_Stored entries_

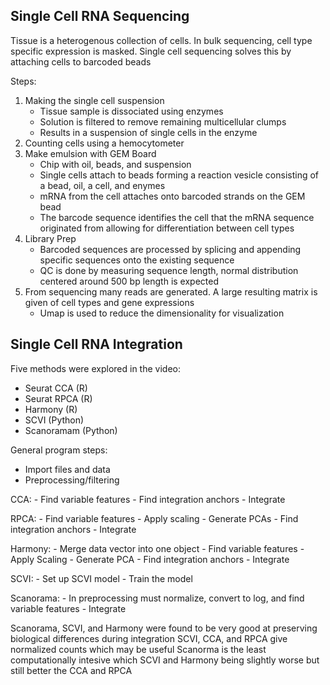## Single Cell RNA Sequencing

Tissue is a heterogenous collection of cells. In bulk sequencing, cell type specific expression is masked.
Single cell sequencing solves this by attaching cells to barcoded beads

Steps:
1) Making the single cell suspension
    - Tissue sample is dissociated using enzymes
    - Solution is filtered to remove remaining multicellular clumps
    - Results in a suspension of single cells in the enzyme
2) Counting cells using a hemocytometer
3) Make emulsion with GEM Board
    - Chip with oil, beads, and suspension
    - Single cells attach to beads forming a reaction vesicle consisting of a bead, oil, a cell, and enymes
    - mRNA from the cell attaches onto barcoded strands on the GEM bead
    - The barcode sequence identifies the cell that the mRNA sequence originated from allowing for differentiation between cell types
4) Library Prep
    - Barcoded sequences are processed by splicing and appending specific sequences onto the existing sequence
    - QC is done by measuring sequence length, normal distribution centered around 500 bp length is expected
5) From sequencing many reads are generated. A large resulting matrix is given of cell types and gene expressions
    - Umap is used to reduce the dimensionality for visualization

## Single Cell RNA Integration
Five methods were explored in the video:
- Seurat CCA (R)
- Seurat RPCA (R)
- Harmony (R)
- SCVI (Python)
- Scanoramam (Python)

General program steps:
- Import files and data
- Preprocessing/filtering

CCA: 
    - Find variable features
    - Find integration anchors
    - Integrate

RPCA: 
    - Find variable features
    - Apply scaling
    - Generate PCAs
    - Find integration anchors
    - Integrate

Harmony:
    - Merge data vector into one object
    - Find variable features
    - Apply Scaling
    - Generate PCA
    - Find integration anchors
    - Integrate

SCVI:
    - Set up SCVI model
    - Train the model

Scanorama:
    - In preprocessing must normalize, convert to log, and find variable features
    - Integrate



Scanorama, SCVI, and Harmony were found to be very good at preserving biological differences during integration
SCVI, CCA, and RPCA give normalized counts which may be useful
Scanorma is the least computationally intesive which SCVI and Harmony being slightly worse but still better the CCA and RPCA
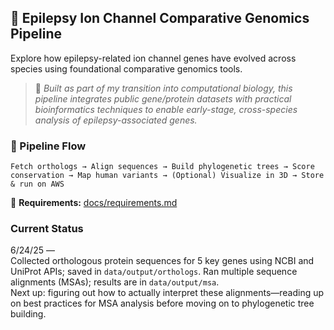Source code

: ## 🧬 Epilepsy Ion Channel Comparative Genomics Pipeline

Explore how epilepsy-related ion channel genes have evolved across species using foundational comparative genomics tools.

> 🧪 *Built as part of my transition into computational biology, this pipeline integrates public gene/protein datasets with practical bioinformatics techniques to enable early-stage, cross-species analysis of epilepsy-associated genes.*

### 🚀 Pipeline Flow  
`Fetch orthologs → Align sequences → Build phylogenetic trees → Score conservation → Map human variants → (Optional) Visualize in 3D → Store & run on AWS`

📁 **Requirements:** [docs/requirements.md](docs/requirements.md)

### Current Status

6/24/25 —  
Collected orthologous protein sequences for 5 key genes using NCBI and UniProt APIs; saved in `data/output/orthologs`.
Ran multiple sequence alignments (MSAs); results are in `data/output/msa`.  
Next up: figuring out how to actually interpret these alignments—reading up on best practices for MSA analysis before moving on to phylogenetic tree building.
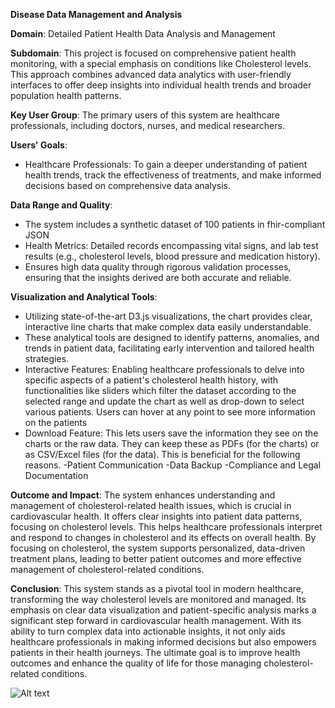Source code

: **Disease Data Management and Analysis**

**Domain**: Detailed Patient Health Data Analysis and Management

**Subdomain**: This project is focused on comprehensive patient health monitoring, with a special emphasis on conditions like Cholesterol levels. This approach combines advanced data analytics with user-friendly interfaces to offer deep insights into individual health trends and broader population health patterns.

**Key User Group**: The primary users of this system are healthcare professionals, including doctors, nurses, and medical researchers.

**Users' Goals**:
   - Healthcare Professionals: To gain a deeper understanding of patient health trends, track the effectiveness of treatments, and make informed decisions based on comprehensive data analysis.

**Data Range and Quality**:
   - The system includes a synthetic dataset of 100 patients in fhir-compliant JSON
   - Health Metrics: Detailed records encompassing vital signs, and lab test results (e.g., cholesterol levels, blood pressure and medication history).
   - Ensures high data quality through rigorous validation processes, ensuring that the insights derived are both accurate and reliable.

**Visualization and Analytical Tools**:
   - Utilizing state-of-the-art D3.js visualizations, the chart provides clear, interactive line charts that make complex data easily understandable.
   - These analytical tools are designed to identify patterns, anomalies, and trends in patient data, facilitating early intervention and tailored health strategies.
   - Interactive Features: Enabling healthcare professionals to delve into specific aspects of a patient's cholesterol health history, with functionalities like sliders which filter the dataset according to the selected range and update the chart as well as drop-down to select various patients. Users can hover at any point to see more information on the patients
   - Download Feature: This lets users save the information they see on the charts or the raw data. They can keep these as PDFs (for the charts) or as CSV/Excel files (for the data). This is beneficial for the following reasons.
           -Patient Communication
           -Data Backup
           -Compliance and Legal Documentation

**Outcome and Impact**:
The system enhances understanding and management of cholesterol-related health issues, which is crucial in cardiovascular health. It offers clear insights into patient data patterns, focusing on cholesterol levels. This helps healthcare professionals interpret and respond to changes in cholesterol and its effects on overall health. By focusing on cholesterol, the system supports personalized, data-driven treatment plans, leading to better patient outcomes and more effective management of cholesterol-related conditions.

**Conclusion**:
This system stands as a pivotal tool in modern healthcare, transforming the way cholesterol levels are monitored and managed. Its emphasis on clear data visualization and patient-specific analysis marks a significant step forward in cardiovascular health management. With its ability to turn complex data into actionable insights, it not only aids healthcare professionals in making informed decisions but also empowers patients in their health journeys. The ultimate goal is to improve health outcomes and enhance the quality of life for those managing cholesterol-related conditions.





![Alt text](https://github.com/Ekanem-obo/Disease-Data-Management-and-Analysis/blob/main/icm.png)

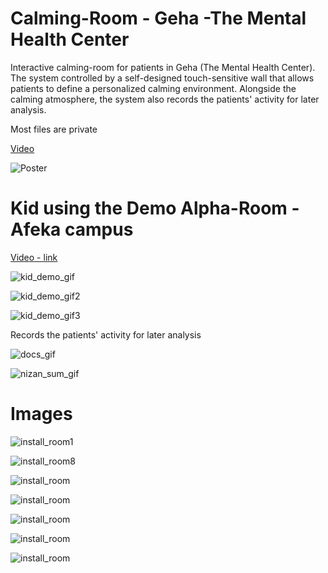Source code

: # Calming-Room - Geha -The Mental Health Center 
Interactive calming-room for patients in Geha (The Mental Health Center). The system controlled by a self-designed touch-sensitive wall that allows patients to define a personalized calming environment. Alongside the calming atmosphere, the system also records the patients' activity for later analysis.

Most files are private

[Video](https://github.com/LiorItzhak/Geha-Calming-Room/raw/master/smartup-2018-nitzan-team.mp4)

![Poster](/poster.jpg )

# Kid using the Demo Alpha-Room - Afeka campus
[Video - link](https://github.com/LiorItzhak/Geha-Calming-Room/raw/master/smartup-2018-nitzan-team.mp4)

![kid_demo_gif](images/kid_demo_gif1.gif)

![kid_demo_gif2](images/kid_demo_gif2.gif)

![kid_demo_gif3](images/kid_demo_gif3.gif)


Records the patients' activity for later analysis

![docs_gif](images/docs_gif.gif )

![nizan_sum_gif](images/nizan_sum_gif.gif )


# Images

![install_room1](images/7.jpeg )

![install_room8](images/8.jpeg )

![install_room](images/18.jpeg )

![install_room](images/13.jpeg )

![install_room](images/9.jpeg )

![install_room](images/10.jpeg )

![install_room](images/15.jpeg )



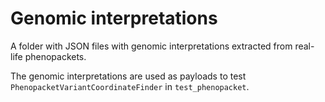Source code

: # Genomic interpretations

A folder with JSON files with genomic interpretations extracted from real-life phenopackets.

The genomic interpretations are used as payloads to test `PhenopacketVariantCoordinateFinder` in `test_phenopacket`.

_Problem description_
Copy nothing but the lines from the top of the data down to the line containing "- mRNA from", and leave the pictures out.

_Your response_
## Single Cell RNA Sequencing

Tissue is a heterogenous collection of cells. In bulk sequencing, cell type specific expression is masked.
Single cell sequencing solves this by attaching cells to barcoded beads

Steps:
1) Making the single cell suspension
    - Tissue sample is dissociated using enzymes
    - Solution is filtered to remove remaining multicellular clumps
    - Results in a suspension of single cells in the enzyme
2) Counting cells using a hemocytometer
3) Make emulsion with GEM Board
    - Chip with oil, beads, and suspension
    - Single cells attach to beads forming a reaction vesicle consisting of a bead, oil, a cell, and enymes
    - mRNA from the cell attaches onto barcoded strands on the GEM bead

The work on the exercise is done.